--- START ---

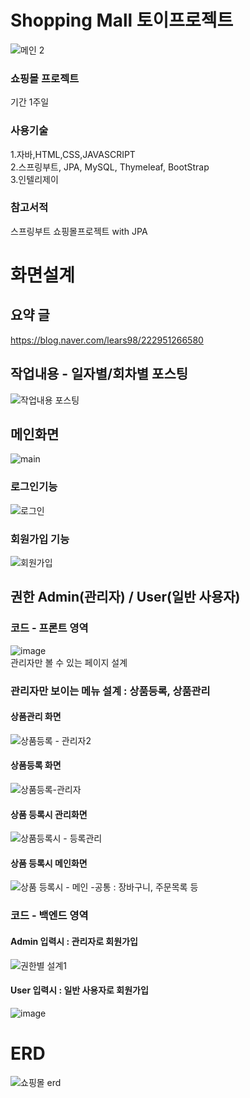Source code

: # Shopping Mall 토이프로젝트
![메인 2](https://user-images.githubusercontent.com/96603612/208229491-2b077c39-2d49-4800-8144-da3eca2a29ec.png)

### 쇼핑몰 프로젝트
기간 1주일

### 사용기술
1.자바,HTML,CSS,JAVASCRIPT<br>
2.스프링부트, JPA, MySQL, Thymeleaf, BootStrap<br>
3.인텔리제이

### 참고서적
스프링부트 쇼핑몰프로젝트 with JPA

# 화면설계
## 요약 글
https://blog.naver.com/lears98/222951266580
## 작업내용 - 일자별/회차별 포스팅
![작업내용 포스팅](https://user-images.githubusercontent.com/96603612/208229407-7f22b6fa-5824-4615-bc37-229d94782178.png)

## 메인화면
![main](https://user-images.githubusercontent.com/96603612/208228230-15486356-901d-4816-a4c2-97bdbd512b72.png)

### 로그인기능
![로그인](https://user-images.githubusercontent.com/96603612/208228356-8074e82f-a231-4a25-8bff-5ebadb9fd7b6.png)

### 회원가입 기능
![회원가입](https://user-images.githubusercontent.com/96603612/208228357-ed014cab-243b-4861-8342-a6e65c3cf93c.png)

## 권한 Admin(관리자) / User(일반 사용자)
### 코드 - 프론트 영역 
![image](https://user-images.githubusercontent.com/96603612/208228979-d9294ae1-fc42-4b27-bea5-a6c143250c2a.png)<br>
관리자만 볼 수 있는 페이지 설계 
### 관리자만 보이는 메뉴 설계 : 상품등록, 상품관리<br>
#### 상품관리 화면
![상품등록 - 관리자2](https://user-images.githubusercontent.com/96603612/208228786-ff64c853-f0d3-43aa-ab81-e17183c757b3.png)<br>
#### 상품등록 화면
![상품등록-관리자](https://user-images.githubusercontent.com/96603612/208228787-007076d9-db9d-4846-9231-f683cda04b04.png)<br>
#### 상품 등록시 관리화면
![상품등록시 - 등록관리](https://user-images.githubusercontent.com/96603612/208228788-c2eba6b8-9066-4836-a9dc-777e84b75199.png)<br>
#### 상품 등록시 메인화면

![상품 등록시 - 메인](https://user-images.githubusercontent.com/96603612/208228784-f7499924-414f-49cc-bca9-db114e779bc7.png)
-공통 : 장바구니, 주문목록 등
### 코드 - 백엔드 영역
#### Admin 입력시 : 관리자로 회원가입

![권한별 설계1](https://user-images.githubusercontent.com/96603612/208228472-8cfb0c25-07dc-4bfe-bce1-e8de90861acf.png)
#### User 입력시 : 일반 사용자로 회원가입 
![image](https://user-images.githubusercontent.com/96603612/208229092-55e77442-fe49-495f-b7bb-26d2d70b1d6f.png)


# ERD
![쇼핑몰 erd](https://user-images.githubusercontent.com/96603612/208227946-d9ccbd24-2b8a-4e16-b764-1b47ac980d88.png)
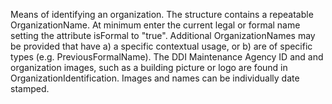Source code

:Means of identifying an organization. The structure contains a repeatable OrganizationName. At minimum enter the current legal or formal name setting the attribute isFormal to "true". Additional OrganizationNames may be provided that have a) a specific contextual usage, or b) are of specific types (e.g. PreviousFormalName). The DDI Maintenance Agency ID and and organization images, such as a building picture or logo are found in OrganizationIdentification. Images and names can be individually date stamped.
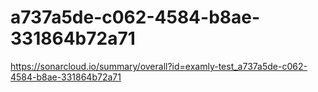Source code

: # a737a5de-c062-4584-b8ae-331864b72a71
https://sonarcloud.io/summary/overall?id=examly-test_a737a5de-c062-4584-b8ae-331864b72a71
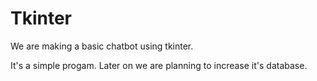 # Tkinter

We are making a basic chatbot using tkinter. 

It's a simple progam. Later on we are planning to increase it's database.

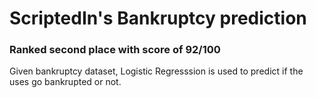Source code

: # ScriptedIn's Bankruptcy prediction

### Ranked second place with score of 92/100

Given bankruptcy dataset, Logistic Regresssion is used to predict if the uses go bankrupted or not.

 
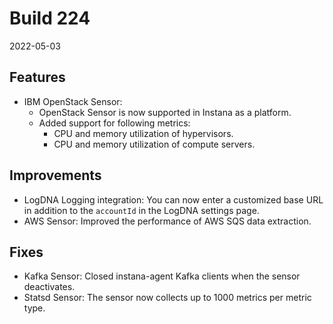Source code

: # Build 224

2022-05-03

## Features

* IBM OpenStack Sensor:
  - OpenStack Sensor is now supported in Instana as a platform.
  - Added support for following metrics:
    - CPU and memory utilization of hypervisors.
    - CPU and memory utilization of compute servers.

## Improvements

* LogDNA Logging integration: You can now enter a customized base URL in addition to the `accountId` in the LogDNA settings page.
* AWS Sensor: Improved the performance of AWS SQS data extraction.

## Fixes

* Kafka Sensor: Closed instana-agent Kafka clients when the sensor deactivates.
* Statsd Sensor: The sensor now collects up to 1000 metrics per metric type. 
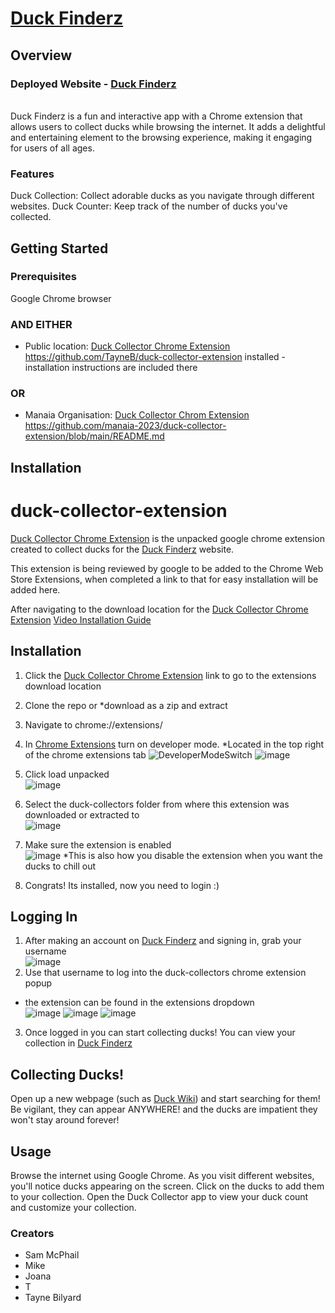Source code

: # [Duck Finderz](https://duck-finderz.pushed.nz/)
  
## Overview

### Deployed Website - [Duck Finderz](https://duck-finderz.pushed.nz/)
<br> Duck Finderz is a fun and interactive app with a Chrome extension that allows users to collect ducks while browsing the internet. It adds a delightful and entertaining element to the browsing experience, making it engaging for users of all ages.

### Features
Duck Collection: Collect adorable ducks as you navigate through different websites.
Duck Counter: Keep track of the number of ducks you've collected.

## Getting Started
### Prerequisites
Google Chrome browser
### AND EITHER
- Public location: [Duck Collector Chrome Extension](https://github.com/TayneB/duck-collector-extension)  https://github.com/TayneB/duck-collector-extension installed - installation instructions are included there
### OR
- Manaia Organisation: [Duck Collector Chrom Extension](https://github.com/manaia-2023/duck-collector-extension/blob/main/README.md) https://github.com/manaia-2023/duck-collector-extension/blob/main/README.md


## Installation
# duck-collector-extension

[Duck Collector Chrome Extension](https://github.com/TayneB/duck-collector-extension) is the unpacked google chrome extension created to collect ducks for the [Duck Finderz](https://duck-finderz.pushed.nz/) website.

This extension is being reviewed by google to be added to the Chrome Web Store Extensions, when completed a link to that for easy installation will be added here.

After navigating to the download location for the [Duck Collector Chrome Extension](https://github.com/TayneB/duck-collector-extension)
[Video Installation Guide](https://www.loom.com/share/eccf195bc688406ea22970ecf89b71eb?sid=0e0aeec1-a7b6-4b54-8305-e2403df81252)

## Installation 
1. Click the [Duck Collector Chrome Extension](https://github.com/TayneB/duck-collector-extension) link to go to the extensions download location
1. Clone the repo or *download as a zip and extract
2. Navigate to chrome://extensions/
3. In [Chrome Extensions](chrome://extensions/) turn on developer mode. *Located in the top right of the chrome extensions tab ![DeveloperModeSwitch](https://github.com/manaia-2023/duck-collector-extension/assets/124834636/e57888a5-7c8a-4531-a459-7c63179a43a3)
![image](https://github.com/manaia-2023/duck-collector-extension/assets/124834636/5a47c041-4a5f-47af-84ab-b84aacb21c4c)
4. Click load unpacked <br> ![image](https://github.com/manaia-2023/duck-collector-extension/assets/124834636/ef206314-101f-4b88-a819-14389d8c616c)
6. Select the duck-collectors folder from where this extension was downloaded or extracted to <br> ![image](https://github.com/manaia-2023/duck-collector-extension/assets/124834636/0dc3b67c-bdc7-440e-a957-f27b4178ef2f)

7. Make sure the extension is enabled <br> ![image](https://github.com/manaia-2023/duck-collector-extension/assets/124834636/dd75e207-9f38-4724-8b82-fc5c6846d355) *This is also how you disable the extension when you want the ducks to chill out
8. Congrats! Its installed, now you need to login :)

## Logging In  
1. After making an account on [Duck Finderz](https://duck-finderz.pushed.nz/) and signing in, grab your username <br> ![image](https://github.com/manaia-2023/duck-collector-extension/assets/124834636/f109c829-03ef-4058-a49a-9d66b06b94f4)
2. Use that username to log into the duck-collectors chrome extension popup
- the extension can be found in the extensions dropdown <br> ![image](https://github.com/manaia-2023/duck-collector-extension/assets/124834636/673cc505-c46d-4377-9d3e-615af1fe6a77) ![image](https://github.com/manaia-2023/duck-collector-extension/assets/124834636/e27f65cd-ee86-404d-b838-1274f1875d76) ![image](https://github.com/manaia-2023/duck-collector-extension/assets/124834636/580af02a-993b-4bfe-8b37-99e6852f10b5)
3. Once logged in you can start collecting ducks! You can view your collection in [Duck Finderz](https://duck-finderz.pushed.nz/)

## Collecting Ducks!
Open up a new webpage (such as [Duck Wiki](https://en.wikipedia.org/wiki/Duck)) and start searching for them! Be vigilant, they can appear ANYWHERE! and the ducks are impatient they won't stay around forever!


## Usage
Browse the internet using Google Chrome.
As you visit different websites, you'll notice ducks appearing on the screen.
Click on the ducks to add them to your collection.
Open the Duck Collector app to view your duck count and customize your collection.

### Creators
- Sam McPhail
- Mike
- Joana
- T
- Tayne Bilyard
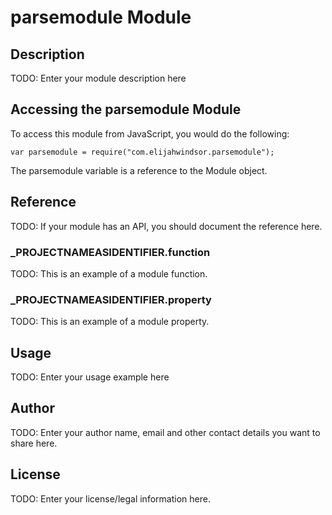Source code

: # parsemodule Module

## Description

TODO: Enter your module description here

## Accessing the parsemodule Module

To access this module from JavaScript, you would do the following:

	var parsemodule = require("com.elijahwindsor.parsemodule");

The parsemodule variable is a reference to the Module object.	

## Reference

TODO: If your module has an API, you should document
the reference here.

### ___PROJECTNAMEASIDENTIFIER__.function

TODO: This is an example of a module function.

### ___PROJECTNAMEASIDENTIFIER__.property

TODO: This is an example of a module property.

## Usage

TODO: Enter your usage example here

## Author

TODO: Enter your author name, email and other contact
details you want to share here. 

## License

TODO: Enter your license/legal information here.
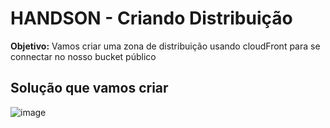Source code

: 
# HANDSON - Criando Distribuição

**Objetivo:** Vamos criar uma zona de distribuição usando cloudFront para se connectar no nosso bucket público

## Solução que vamos criar
![image](Images/handson1.png)
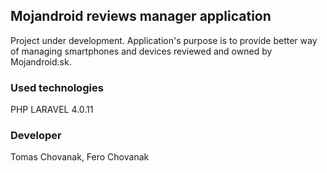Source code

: ## Mojandroid reviews manager application

Project under development. Application's purpose is to provide better way of managing smartphones and devices reviewed and owned by Mojandroid.sk.

### Used technologies 
PHP
LARAVEL 4.0.11

### Developer
Tomas Chovanak, Fero Chovanak
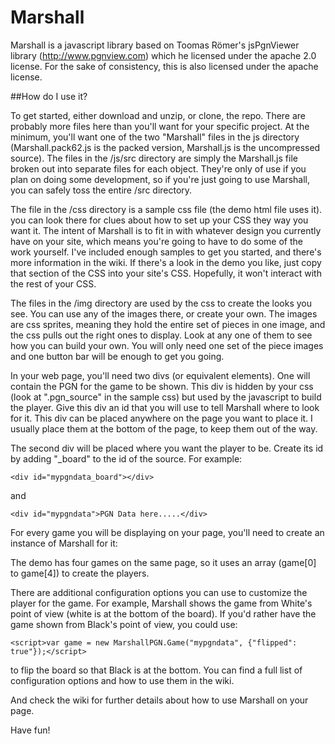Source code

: # Marshall

Marshall is a javascript library based on Toomas R&#246;mer's jsPgnViewer library (http://www.pgnview.com) which he licensed under the apache 2.0
license. For the sake of consistency, this is also licensed under the apache license.

##How do I use it?

To get started, either download and unzip, or clone, the repo. There are probably more files here than you'll want for your specific project. At the minimum, you'll want one of the two "Marshall" files in the js directory (Marshall.pack62.js is the packed version, Marshall.js is the uncompressed source). The files in the /js/src directory are simply the Marshall.js file broken out into separate files for each object. They're only of use if you plan on doing some development, so if you're just going to use Marshall, you can safely toss the entire /src directory.

The file in the /css directory is a sample css file (the demo html file uses it). you can look there for clues about how to set up your CSS they way you want it. The intent of Marshall is to fit in with whatever design you currently have on your site, which means you're going to have to do some of the work yourself. I've included enough samples to get you started, and there's more information in the wiki. If there's a look in the demo you like, just copy that section of the CSS into your site's CSS. Hopefully, it won't interact with the rest of your CSS.

The files in the /img directory are used by the css to create the looks you see. You can use any of the images there, or create your own. The images are css sprites, meaning they hold the entire set of pieces in one image, and the css pulls out the right ones to display. Look at any one of them to see how you can build your own. You will only need one set of the piece images and one button bar will be enough to get you going.

In your web page, you'll need two divs (or equivalent elements). One will contain the PGN for the game to be shown. This div is hidden by your css (look at ".pgn_source" in the sample css) but used by the javascript to build the player. Give this div an id that you will use to tell Marshall where to look for it. This div can be placed anywhere on the page you want to place it. I usually place them at the bottom of the page, to keep them out of the way.

The second div will be placed where you want the player to be. Create its id by adding "\_board" to the id of the source. For example:

`<div id="mypgndata_board"></div>`

and

`<div id="mypgndata">PGN Data here.....</div>`

For every game you will be displaying on your page, you'll need to create an instance of Marshall for it:


The demo has four games on the same page, so it uses an array (game[0] to game[4]) to create the players.

There are additional configuration options you can use to customize the player for the game. For example, Marshall shows the game from White's point of view (white is at the bottom of the board). If you'd rather have the game shown from Black's point of view, you could use:

`<script>var game = new MarshallPGN.Game("mypgndata", {"flipped": true"});</script>`

to flip the board so that Black is at the bottom. You can find a full list of configuration options and how to use them in the wiki.

And check the wiki for further details about how to use Marshall on your page.

Have fun!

--- END ---

TASK DESCRIPTION: Above are the records; please give again, exactly and in full, only the lines that run from the line with "## Solução que vamos criar" through the line with "To get started, either", with no pictures.

RESPONSE BOX:
## Solução que vamos criar
![image](Images/handson1.png)
Source code

: ## Mojandroid reviews manager application

Project under development. Application's purpose is to provide better way of managing smartphones and devices reviewed and owned by Mojandroid.sk.

### Used technologies 
PHP
LARAVEL 4.0.11

### Developer
Tomas Chovanak, Fero Chovanak
Source code

: # Marshall

Marshall is a javascript library based on Toomas R&#246;mer's jsPgnViewer library (http://www.pgnview.com) which he licensed under the apache 2.0
license. For the sake of consistency, this is also licensed under the apache license.

##How do I use it?

To get started, either download and unzip, or clone, the repo. There are probably more files here than you'll want for your specific project. At the minimum, you'll want one of the two "Marshall" files in the js directory (Marshall.pack62.js is the packed version, Marshall.js is the uncompressed source). The files in the /js/src directory are simply the Marshall.js file broken out into separate files for each object. They're only of use if you plan on doing some development, so if you're just going to use Marshall, you can safely toss the entire /src directory.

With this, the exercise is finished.